The main disadvantage of the electoral system is the possibility that a presidential candidate for whom fewer votes were cast can come to power. This was the case, for example, four years ago, when Donald Trump lost to Hillary Clinton, who received three million more votes. Thus, the electorate sort of separates the presidency from the people. Biden, although he got seven million more votes than Trump, won only by a narrow margin of the electoral vote in key states, which means that the real opinion of Americans did not guarantee him victory. This situation was used by Trump by contesting the election results of several states, but so far he has not found support in the courts.

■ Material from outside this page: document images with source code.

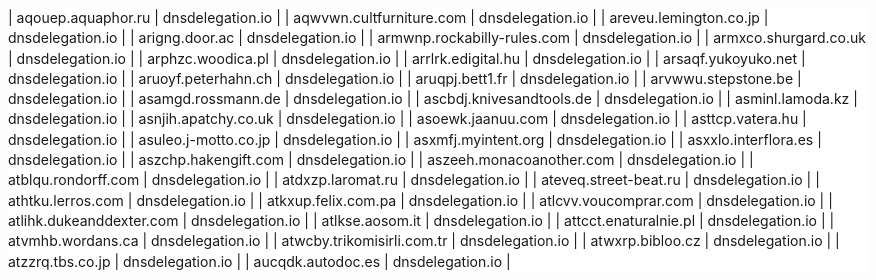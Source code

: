 | aqouep.aquaphor.ru | dnsdelegation.io |
| aqwvwn.cultfurniture.com | dnsdelegation.io |
| areveu.lemington.co.jp | dnsdelegation.io |
| arigng.door.ac | dnsdelegation.io |
| armwnp.rockabilly-rules.com | dnsdelegation.io |
| armxco.shurgard.co.uk | dnsdelegation.io |
| arphzc.woodica.pl | dnsdelegation.io |
| arrlrk.edigital.hu | dnsdelegation.io |
| arsaqf.yukoyuko.net | dnsdelegation.io |
| aruoyf.peterhahn.ch | dnsdelegation.io |
| aruqpj.bett1.fr | dnsdelegation.io |
| arvwwu.stepstone.be | dnsdelegation.io |
| asamgd.rossmann.de | dnsdelegation.io |
| ascbdj.knivesandtools.de | dnsdelegation.io |
| asminl.lamoda.kz | dnsdelegation.io |
| asnjih.apatchy.co.uk | dnsdelegation.io |
| asoewk.jaanuu.com | dnsdelegation.io |
| asttcp.vatera.hu | dnsdelegation.io |
| asuleo.j-motto.co.jp | dnsdelegation.io |
| asxmfj.myintent.org | dnsdelegation.io |
| asxxlo.interflora.es | dnsdelegation.io |
| aszchp.hakengift.com | dnsdelegation.io |
| aszeeh.monacoanother.com | dnsdelegation.io |
| atblqu.rondorff.com | dnsdelegation.io |
| atdxzp.laromat.ru | dnsdelegation.io |
| ateveq.street-beat.ru | dnsdelegation.io |
| athtku.lerros.com | dnsdelegation.io |
| atkxup.felix.com.pa | dnsdelegation.io |
| atlcvv.voucomprar.com | dnsdelegation.io |
| atlihk.dukeanddexter.com | dnsdelegation.io |
| atlkse.aosom.it | dnsdelegation.io |
| attcct.enaturalnie.pl | dnsdelegation.io |
| atvmhb.wordans.ca | dnsdelegation.io |
| atwcby.trikomisirli.com.tr | dnsdelegation.io |
| atwxrp.bibloo.cz | dnsdelegation.io |
| atzzrq.tbs.co.jp | dnsdelegation.io |
| aucqdk.autodoc.es | dnsdelegation.io |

Meanwhile, Biden has already picked a team with which he is going to enter the White House. Thus, he has introduced candidates for the Cabinet. Some of them worked under Barack Obama’s administration, such as Agriculture Secretary Tom Vilsack, who held a similar position, the new Secretary of Veterans Affairs Dennis McDonough served as White House chief of staff, and Susan Rice, a candidate to head the White House Domestic Policy Council, was Obama’s national security aide. Biden nominated African-American Marsha Feige, an Ohio member of the House of Representatives, for the post of Secretary of Housing and Urban Development; Catherine Tay, a China specialist, for the post of U.S. trade negotiator; and former Secretary of State John Kerry, the president’s special envoy on climate change.

Biden also declared that he’d be succeeded by General Lloyd Austin to head the Pentagon, Anthony Blinken to be the Secretary of State, and Jake Sullivan to be the national security adviser. Another piece of news was the possible return of Jen Psaki to the White House, who, according to Biden’s plan, would return to her duties as press secretary.